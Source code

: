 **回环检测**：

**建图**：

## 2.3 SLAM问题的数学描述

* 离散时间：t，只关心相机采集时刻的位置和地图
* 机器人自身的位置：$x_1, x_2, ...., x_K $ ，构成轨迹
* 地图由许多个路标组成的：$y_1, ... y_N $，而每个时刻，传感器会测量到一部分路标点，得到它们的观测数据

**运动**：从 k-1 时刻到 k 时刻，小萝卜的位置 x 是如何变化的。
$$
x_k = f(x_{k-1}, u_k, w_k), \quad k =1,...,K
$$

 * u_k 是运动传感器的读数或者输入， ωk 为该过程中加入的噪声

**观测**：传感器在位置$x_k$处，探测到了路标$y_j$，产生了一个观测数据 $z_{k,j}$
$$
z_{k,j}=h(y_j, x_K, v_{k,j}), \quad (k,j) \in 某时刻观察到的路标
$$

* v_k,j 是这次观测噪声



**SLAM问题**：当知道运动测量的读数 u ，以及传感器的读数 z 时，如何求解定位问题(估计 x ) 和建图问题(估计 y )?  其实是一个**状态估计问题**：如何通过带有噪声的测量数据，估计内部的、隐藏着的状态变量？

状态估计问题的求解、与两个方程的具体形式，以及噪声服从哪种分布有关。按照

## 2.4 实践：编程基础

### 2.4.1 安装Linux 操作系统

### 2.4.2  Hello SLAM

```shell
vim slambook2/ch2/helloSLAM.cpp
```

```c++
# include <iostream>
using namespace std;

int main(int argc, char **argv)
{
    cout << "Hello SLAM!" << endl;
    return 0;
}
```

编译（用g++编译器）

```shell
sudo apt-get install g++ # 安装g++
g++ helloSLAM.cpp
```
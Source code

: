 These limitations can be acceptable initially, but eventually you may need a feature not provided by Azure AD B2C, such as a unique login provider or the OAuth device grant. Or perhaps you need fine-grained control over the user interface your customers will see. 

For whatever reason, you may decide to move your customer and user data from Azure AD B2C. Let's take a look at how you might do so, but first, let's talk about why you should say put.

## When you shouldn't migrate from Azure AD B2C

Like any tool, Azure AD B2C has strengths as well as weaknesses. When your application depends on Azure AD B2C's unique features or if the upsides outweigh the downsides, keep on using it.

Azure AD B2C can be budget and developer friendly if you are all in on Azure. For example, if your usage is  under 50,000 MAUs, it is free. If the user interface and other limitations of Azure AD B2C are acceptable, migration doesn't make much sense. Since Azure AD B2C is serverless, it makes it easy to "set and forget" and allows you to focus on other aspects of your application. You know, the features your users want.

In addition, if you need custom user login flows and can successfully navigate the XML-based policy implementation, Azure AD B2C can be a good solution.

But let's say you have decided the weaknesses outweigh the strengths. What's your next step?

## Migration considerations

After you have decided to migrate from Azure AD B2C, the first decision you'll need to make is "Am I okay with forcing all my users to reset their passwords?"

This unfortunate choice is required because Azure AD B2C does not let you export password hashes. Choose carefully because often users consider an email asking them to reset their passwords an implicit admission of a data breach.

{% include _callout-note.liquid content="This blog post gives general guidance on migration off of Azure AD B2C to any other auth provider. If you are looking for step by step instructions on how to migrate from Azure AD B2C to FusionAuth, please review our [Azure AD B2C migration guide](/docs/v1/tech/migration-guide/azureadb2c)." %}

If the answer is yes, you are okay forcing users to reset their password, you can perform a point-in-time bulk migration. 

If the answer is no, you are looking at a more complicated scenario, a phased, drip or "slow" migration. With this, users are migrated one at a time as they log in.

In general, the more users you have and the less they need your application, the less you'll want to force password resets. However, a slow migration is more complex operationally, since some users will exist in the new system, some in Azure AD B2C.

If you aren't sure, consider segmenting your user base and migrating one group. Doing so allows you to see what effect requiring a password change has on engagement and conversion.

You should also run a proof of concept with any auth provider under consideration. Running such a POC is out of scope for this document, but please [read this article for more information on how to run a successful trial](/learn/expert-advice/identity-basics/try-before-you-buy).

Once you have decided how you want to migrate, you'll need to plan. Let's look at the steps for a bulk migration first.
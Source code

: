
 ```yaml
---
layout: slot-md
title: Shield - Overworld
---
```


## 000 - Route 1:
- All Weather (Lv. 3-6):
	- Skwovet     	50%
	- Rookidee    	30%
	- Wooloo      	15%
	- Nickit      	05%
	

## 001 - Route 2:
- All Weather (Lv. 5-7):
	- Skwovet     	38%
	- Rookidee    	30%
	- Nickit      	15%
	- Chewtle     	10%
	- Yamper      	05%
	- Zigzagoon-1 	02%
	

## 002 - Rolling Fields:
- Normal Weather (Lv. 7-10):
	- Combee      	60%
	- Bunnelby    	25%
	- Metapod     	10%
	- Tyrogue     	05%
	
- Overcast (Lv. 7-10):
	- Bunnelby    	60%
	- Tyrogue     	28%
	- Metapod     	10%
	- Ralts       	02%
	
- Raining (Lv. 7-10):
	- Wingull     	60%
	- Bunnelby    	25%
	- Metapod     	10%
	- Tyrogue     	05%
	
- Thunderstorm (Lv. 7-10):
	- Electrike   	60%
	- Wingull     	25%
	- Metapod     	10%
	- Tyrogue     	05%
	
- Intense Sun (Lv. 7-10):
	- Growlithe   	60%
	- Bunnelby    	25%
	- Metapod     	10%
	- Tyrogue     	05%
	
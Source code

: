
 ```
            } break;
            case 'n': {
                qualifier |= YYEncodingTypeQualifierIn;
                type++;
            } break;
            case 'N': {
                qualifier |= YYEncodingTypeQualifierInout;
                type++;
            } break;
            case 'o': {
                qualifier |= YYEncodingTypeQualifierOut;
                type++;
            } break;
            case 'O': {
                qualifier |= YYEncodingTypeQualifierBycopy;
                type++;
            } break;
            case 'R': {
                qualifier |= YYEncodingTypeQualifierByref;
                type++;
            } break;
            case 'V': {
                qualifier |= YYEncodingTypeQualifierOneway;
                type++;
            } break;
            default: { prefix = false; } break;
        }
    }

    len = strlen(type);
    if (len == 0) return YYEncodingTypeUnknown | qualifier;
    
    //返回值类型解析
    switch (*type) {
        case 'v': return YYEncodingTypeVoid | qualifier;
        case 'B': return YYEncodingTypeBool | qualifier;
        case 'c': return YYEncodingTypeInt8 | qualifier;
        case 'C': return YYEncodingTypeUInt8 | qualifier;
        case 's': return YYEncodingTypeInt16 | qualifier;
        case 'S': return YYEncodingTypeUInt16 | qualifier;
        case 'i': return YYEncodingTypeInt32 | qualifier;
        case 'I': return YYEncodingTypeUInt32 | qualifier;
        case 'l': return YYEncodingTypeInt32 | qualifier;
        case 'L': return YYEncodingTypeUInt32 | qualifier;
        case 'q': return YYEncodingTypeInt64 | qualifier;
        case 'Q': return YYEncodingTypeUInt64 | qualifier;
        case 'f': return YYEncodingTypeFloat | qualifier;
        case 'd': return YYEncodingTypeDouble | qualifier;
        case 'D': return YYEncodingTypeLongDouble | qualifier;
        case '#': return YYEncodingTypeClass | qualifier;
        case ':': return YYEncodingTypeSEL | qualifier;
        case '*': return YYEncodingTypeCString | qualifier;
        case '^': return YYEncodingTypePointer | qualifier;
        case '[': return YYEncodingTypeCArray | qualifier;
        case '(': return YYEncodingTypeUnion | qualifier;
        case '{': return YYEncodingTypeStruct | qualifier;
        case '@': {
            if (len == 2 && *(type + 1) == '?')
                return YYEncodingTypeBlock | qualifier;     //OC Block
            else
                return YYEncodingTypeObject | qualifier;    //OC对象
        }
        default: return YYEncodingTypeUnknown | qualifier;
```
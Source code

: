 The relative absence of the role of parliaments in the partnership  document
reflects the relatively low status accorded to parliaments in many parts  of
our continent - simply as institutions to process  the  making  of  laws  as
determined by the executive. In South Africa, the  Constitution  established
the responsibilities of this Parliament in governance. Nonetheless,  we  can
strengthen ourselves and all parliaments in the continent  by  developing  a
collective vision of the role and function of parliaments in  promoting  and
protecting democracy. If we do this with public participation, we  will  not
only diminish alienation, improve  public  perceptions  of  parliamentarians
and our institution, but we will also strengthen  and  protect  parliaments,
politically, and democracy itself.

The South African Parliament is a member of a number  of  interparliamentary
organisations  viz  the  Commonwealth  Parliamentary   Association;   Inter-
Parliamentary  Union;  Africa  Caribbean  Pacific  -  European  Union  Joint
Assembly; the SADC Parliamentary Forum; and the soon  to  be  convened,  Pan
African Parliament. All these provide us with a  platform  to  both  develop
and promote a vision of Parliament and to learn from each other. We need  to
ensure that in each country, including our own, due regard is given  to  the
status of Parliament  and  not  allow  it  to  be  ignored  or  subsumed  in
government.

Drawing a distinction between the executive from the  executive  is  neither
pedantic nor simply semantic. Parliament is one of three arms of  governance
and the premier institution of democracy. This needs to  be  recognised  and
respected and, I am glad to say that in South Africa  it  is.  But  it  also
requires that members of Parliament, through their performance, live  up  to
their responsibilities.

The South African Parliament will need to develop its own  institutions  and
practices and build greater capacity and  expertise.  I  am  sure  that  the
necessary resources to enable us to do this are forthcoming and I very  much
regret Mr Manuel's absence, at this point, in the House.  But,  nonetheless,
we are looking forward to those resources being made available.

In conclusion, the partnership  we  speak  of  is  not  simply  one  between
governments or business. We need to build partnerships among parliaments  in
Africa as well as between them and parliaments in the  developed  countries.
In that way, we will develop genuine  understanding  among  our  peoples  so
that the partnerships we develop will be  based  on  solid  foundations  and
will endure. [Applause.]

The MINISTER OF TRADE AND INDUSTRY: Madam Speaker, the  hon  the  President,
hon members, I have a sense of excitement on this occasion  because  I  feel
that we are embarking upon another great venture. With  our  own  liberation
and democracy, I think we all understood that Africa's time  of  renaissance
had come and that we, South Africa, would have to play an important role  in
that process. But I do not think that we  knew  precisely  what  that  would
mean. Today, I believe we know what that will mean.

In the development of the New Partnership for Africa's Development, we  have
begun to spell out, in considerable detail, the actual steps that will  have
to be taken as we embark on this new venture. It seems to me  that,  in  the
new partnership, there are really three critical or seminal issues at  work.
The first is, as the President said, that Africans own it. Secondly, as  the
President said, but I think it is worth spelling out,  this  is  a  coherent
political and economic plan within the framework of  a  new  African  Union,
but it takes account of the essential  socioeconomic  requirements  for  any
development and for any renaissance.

========

DESCRIPTION OF THE TASK :: Copy out every line from the material above where the string "document" turns up.

YOUR SOLUTION ::
You should also run a proof of concept with any auth provider under consideration. Running such a POC is out of scope for this document, but please [read this article for more information on how to run a successful trial](/learn/expert-advice/identity-basics/try-before-you-buy).
: The relative absence of the role of parliaments in the partnership  document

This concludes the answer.